Pictures paired with source code:
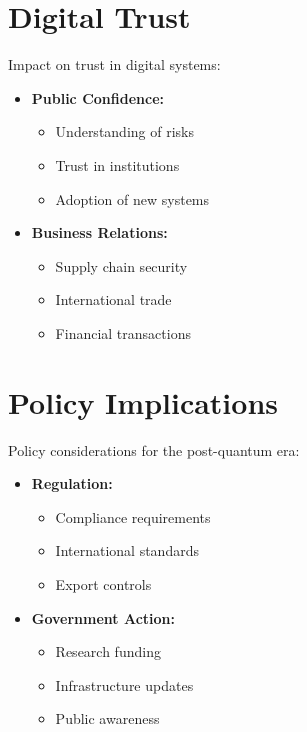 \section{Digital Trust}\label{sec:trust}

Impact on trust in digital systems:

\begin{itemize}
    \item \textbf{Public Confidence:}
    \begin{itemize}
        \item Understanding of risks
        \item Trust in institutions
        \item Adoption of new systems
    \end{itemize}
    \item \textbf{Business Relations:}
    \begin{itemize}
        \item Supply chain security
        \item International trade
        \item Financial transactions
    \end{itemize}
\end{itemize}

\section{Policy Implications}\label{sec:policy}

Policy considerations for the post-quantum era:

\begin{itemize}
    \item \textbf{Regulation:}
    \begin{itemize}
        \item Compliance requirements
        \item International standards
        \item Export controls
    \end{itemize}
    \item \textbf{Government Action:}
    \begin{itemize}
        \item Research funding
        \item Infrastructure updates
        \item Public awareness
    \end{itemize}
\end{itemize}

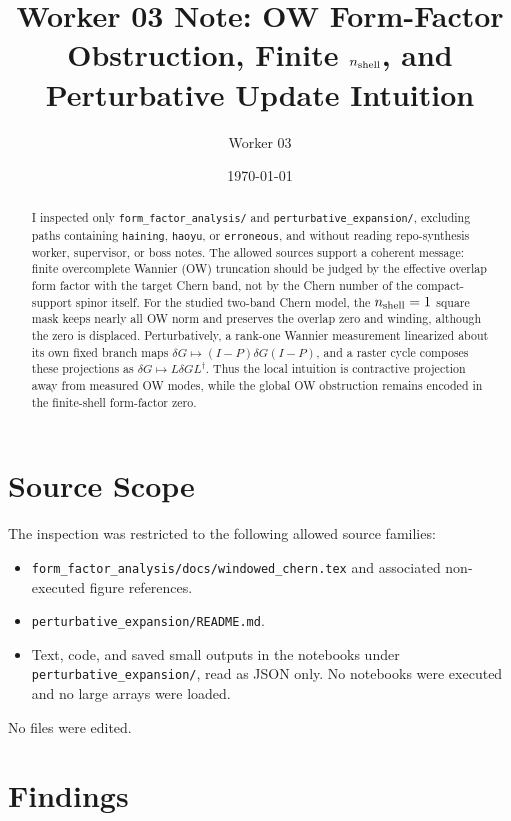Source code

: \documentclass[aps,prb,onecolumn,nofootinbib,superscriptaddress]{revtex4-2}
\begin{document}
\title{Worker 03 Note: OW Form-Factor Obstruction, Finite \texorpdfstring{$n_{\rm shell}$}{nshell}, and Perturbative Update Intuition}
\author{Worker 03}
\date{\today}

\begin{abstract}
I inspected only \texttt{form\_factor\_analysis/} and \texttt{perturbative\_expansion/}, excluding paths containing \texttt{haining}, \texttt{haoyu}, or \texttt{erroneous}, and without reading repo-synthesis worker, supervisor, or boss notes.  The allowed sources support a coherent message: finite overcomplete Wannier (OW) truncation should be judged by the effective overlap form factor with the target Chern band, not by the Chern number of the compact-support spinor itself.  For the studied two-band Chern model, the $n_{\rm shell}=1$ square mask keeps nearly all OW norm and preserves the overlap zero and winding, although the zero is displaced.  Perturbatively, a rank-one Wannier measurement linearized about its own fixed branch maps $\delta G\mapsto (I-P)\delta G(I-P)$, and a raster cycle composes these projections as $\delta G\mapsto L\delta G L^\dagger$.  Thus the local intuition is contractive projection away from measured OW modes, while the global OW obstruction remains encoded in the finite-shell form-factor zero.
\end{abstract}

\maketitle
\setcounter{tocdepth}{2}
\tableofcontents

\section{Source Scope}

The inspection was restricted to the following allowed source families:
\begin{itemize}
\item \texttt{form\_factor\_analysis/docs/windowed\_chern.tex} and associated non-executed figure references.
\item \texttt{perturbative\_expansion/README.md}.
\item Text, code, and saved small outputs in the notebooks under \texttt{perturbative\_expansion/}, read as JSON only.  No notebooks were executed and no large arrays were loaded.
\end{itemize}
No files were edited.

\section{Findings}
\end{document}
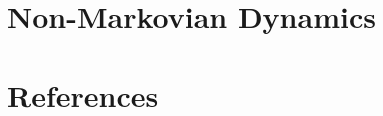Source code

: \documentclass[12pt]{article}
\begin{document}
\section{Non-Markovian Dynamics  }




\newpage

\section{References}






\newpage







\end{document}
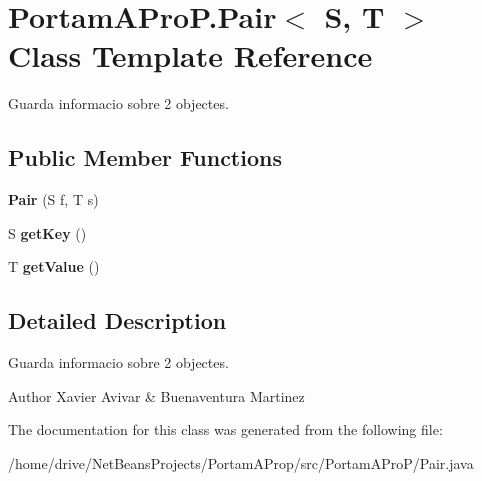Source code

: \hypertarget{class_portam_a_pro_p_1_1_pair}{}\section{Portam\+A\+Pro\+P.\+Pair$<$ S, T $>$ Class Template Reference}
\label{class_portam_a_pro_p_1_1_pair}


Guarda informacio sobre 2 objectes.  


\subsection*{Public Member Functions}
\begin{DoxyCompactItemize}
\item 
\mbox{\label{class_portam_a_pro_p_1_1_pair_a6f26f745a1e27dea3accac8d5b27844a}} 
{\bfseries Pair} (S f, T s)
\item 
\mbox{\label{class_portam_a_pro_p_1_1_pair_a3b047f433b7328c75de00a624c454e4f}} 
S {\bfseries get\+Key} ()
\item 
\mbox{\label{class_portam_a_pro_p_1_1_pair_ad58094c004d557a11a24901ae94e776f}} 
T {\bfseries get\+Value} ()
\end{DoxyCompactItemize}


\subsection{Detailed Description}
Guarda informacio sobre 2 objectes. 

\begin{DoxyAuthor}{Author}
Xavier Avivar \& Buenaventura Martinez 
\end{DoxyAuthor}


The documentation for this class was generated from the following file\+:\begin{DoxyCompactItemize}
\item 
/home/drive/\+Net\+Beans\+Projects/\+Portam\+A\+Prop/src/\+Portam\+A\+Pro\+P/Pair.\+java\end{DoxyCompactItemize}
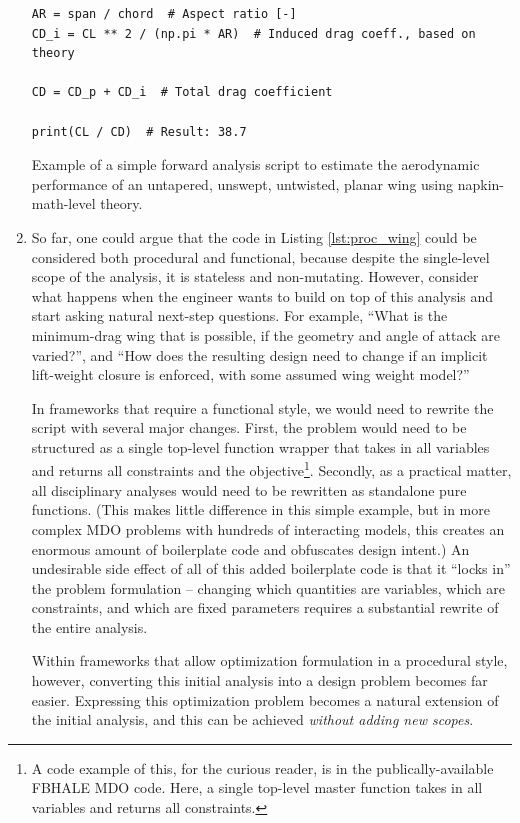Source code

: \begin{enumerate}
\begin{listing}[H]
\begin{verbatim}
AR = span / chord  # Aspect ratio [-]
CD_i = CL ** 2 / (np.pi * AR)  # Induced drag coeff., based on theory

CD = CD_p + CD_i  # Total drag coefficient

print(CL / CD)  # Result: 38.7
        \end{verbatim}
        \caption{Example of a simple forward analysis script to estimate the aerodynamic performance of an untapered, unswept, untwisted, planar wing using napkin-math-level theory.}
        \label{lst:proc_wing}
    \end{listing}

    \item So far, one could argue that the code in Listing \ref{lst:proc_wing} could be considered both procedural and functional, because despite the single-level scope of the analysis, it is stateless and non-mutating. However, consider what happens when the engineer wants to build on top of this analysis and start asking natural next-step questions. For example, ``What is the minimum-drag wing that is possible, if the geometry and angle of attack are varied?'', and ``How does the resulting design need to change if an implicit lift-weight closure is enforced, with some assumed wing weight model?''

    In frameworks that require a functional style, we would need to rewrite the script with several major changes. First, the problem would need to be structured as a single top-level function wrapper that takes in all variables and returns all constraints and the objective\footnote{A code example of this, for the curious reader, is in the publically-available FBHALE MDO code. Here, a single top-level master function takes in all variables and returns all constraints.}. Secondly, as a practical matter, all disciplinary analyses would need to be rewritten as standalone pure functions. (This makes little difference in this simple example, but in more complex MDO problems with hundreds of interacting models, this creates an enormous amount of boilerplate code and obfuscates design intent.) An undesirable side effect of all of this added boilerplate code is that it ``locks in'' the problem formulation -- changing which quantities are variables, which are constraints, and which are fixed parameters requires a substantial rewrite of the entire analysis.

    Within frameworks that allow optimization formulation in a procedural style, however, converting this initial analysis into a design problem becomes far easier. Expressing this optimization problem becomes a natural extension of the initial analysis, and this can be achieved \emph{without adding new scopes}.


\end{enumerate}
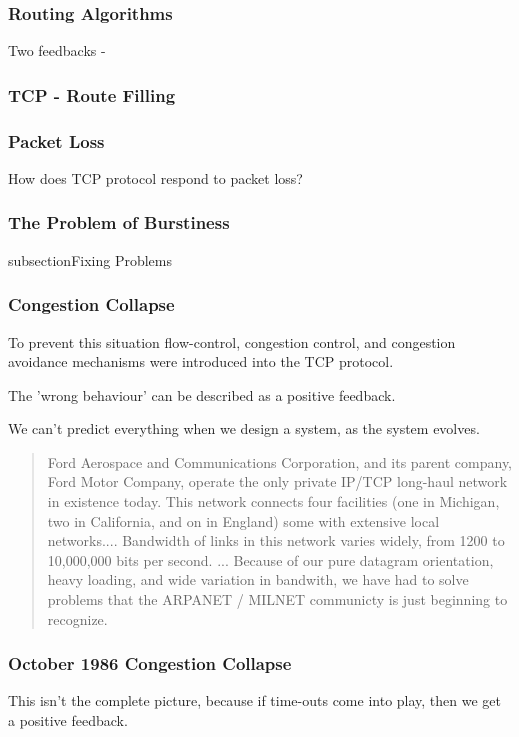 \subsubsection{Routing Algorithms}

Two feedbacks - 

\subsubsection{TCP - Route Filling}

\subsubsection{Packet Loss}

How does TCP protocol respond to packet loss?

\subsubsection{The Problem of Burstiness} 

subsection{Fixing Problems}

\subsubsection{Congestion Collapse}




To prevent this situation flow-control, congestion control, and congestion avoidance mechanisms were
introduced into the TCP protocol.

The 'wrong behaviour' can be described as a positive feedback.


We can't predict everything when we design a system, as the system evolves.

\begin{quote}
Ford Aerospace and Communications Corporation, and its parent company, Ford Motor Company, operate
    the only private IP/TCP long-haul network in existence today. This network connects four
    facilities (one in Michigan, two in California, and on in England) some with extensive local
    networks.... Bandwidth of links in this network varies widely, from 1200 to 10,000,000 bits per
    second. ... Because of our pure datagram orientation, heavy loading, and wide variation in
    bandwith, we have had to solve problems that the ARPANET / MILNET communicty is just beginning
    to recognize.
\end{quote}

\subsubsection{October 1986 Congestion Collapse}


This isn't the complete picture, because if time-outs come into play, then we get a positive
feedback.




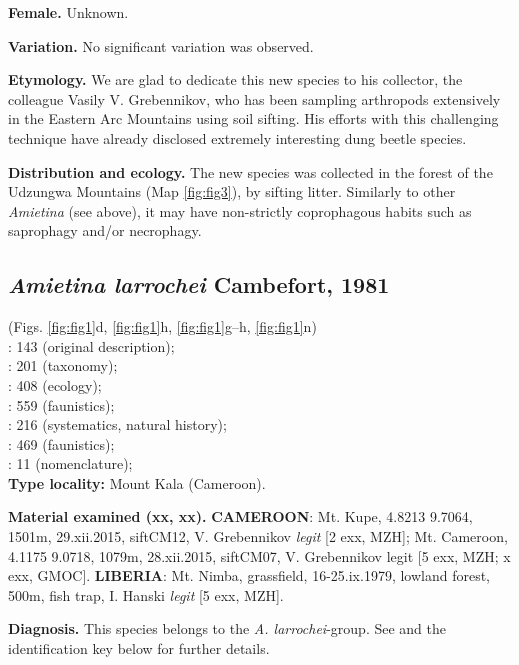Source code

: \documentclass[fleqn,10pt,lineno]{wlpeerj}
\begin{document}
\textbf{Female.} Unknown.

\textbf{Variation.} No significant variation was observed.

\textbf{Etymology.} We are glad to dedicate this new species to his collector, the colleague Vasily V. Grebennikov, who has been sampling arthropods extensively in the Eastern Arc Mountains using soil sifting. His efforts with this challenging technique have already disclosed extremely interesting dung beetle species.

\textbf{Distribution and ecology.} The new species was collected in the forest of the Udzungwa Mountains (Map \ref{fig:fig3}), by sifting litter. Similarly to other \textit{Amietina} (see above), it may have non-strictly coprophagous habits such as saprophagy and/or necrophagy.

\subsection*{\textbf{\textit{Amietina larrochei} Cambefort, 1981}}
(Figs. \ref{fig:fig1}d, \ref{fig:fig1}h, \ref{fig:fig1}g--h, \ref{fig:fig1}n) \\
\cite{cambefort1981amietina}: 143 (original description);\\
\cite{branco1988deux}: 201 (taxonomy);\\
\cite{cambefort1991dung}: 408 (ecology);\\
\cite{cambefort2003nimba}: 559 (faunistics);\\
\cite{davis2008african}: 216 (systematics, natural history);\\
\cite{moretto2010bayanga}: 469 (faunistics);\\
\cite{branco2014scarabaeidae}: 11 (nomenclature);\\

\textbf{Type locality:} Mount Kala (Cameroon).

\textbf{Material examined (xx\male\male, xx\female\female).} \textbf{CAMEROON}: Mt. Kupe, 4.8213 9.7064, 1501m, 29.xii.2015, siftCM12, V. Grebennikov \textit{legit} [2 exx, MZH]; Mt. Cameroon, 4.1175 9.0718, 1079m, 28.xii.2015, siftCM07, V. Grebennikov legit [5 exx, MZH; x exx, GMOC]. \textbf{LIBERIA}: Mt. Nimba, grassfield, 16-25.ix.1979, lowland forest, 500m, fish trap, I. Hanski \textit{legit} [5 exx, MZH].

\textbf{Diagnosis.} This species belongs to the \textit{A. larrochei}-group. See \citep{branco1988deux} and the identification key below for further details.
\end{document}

● **Brief**: Your answer should consist of the lines above that hold the word "network", copied exactly.

● **Answer section**:
    the only private IP/TCP long-haul network in existence today. This network connects four
    networks.... Bandwidth of links in this network varies widely, from 1200 to 10,000,000 bits per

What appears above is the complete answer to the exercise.